— WHAT YOU ARE ASKED TO DO —
Could you reproduce the lines below from the one with "les fonctions de" through the one with "renvoie la permutation"? Keep both ends and add nothing.

====== THE DATA ======

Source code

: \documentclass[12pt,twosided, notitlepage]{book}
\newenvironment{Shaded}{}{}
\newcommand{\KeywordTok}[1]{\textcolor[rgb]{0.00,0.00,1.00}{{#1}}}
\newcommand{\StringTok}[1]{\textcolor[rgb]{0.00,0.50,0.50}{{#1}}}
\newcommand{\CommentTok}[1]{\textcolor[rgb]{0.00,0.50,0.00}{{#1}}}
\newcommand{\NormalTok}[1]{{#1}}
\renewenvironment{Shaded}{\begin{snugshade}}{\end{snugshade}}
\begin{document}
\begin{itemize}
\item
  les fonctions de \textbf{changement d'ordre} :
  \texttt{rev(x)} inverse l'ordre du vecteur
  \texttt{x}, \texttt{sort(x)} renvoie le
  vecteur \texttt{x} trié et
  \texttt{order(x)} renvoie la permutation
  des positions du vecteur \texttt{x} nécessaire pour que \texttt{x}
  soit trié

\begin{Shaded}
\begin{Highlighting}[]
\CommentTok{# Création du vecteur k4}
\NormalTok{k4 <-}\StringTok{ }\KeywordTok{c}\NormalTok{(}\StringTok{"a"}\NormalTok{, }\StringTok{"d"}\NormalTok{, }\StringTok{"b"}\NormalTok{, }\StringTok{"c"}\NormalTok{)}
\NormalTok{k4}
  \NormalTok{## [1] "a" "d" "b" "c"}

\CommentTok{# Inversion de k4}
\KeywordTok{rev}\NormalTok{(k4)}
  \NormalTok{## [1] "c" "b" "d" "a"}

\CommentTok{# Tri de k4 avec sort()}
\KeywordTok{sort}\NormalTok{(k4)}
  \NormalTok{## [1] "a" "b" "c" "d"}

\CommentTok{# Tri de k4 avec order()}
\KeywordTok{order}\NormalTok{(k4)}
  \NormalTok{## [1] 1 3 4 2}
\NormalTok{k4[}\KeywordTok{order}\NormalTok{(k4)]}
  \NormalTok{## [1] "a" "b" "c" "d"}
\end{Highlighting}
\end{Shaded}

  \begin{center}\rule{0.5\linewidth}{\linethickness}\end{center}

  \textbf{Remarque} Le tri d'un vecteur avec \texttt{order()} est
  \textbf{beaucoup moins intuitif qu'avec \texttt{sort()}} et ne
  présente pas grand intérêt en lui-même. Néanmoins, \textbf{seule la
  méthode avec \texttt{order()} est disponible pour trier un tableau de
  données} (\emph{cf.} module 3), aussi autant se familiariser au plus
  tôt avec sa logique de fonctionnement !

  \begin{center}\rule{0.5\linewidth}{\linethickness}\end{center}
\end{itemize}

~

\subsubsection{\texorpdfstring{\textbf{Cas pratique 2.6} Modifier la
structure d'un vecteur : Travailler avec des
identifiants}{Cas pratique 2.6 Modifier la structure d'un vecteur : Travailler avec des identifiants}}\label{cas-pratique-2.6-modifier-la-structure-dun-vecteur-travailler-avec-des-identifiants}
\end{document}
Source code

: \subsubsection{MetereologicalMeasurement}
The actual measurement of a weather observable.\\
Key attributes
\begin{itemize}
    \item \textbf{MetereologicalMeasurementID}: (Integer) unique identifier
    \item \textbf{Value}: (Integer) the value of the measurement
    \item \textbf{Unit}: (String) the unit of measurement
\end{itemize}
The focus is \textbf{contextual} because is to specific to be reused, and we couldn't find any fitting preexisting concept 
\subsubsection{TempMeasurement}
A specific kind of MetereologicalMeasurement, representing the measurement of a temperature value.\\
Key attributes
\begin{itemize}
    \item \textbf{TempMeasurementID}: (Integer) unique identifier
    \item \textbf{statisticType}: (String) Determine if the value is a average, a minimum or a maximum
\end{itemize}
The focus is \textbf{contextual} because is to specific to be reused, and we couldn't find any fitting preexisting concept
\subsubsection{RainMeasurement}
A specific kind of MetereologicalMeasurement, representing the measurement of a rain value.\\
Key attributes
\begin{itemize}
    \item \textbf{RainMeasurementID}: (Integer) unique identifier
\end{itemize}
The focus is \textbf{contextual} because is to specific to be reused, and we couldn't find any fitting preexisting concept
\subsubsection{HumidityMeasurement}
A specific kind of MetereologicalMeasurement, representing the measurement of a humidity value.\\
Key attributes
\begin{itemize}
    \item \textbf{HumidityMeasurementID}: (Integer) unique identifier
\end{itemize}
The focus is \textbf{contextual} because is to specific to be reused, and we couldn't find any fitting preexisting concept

======

— ANSWER TO THIS TASK —
  les fonctions de \textbf{changement d'ordre} :
  \texttt{rev(x)} inverse l'ordre du vecteur
  \texttt{x}, \texttt{sort(x)} renvoie le
  vecteur \texttt{x} trié et
  \texttt{order(x)} renvoie la permutation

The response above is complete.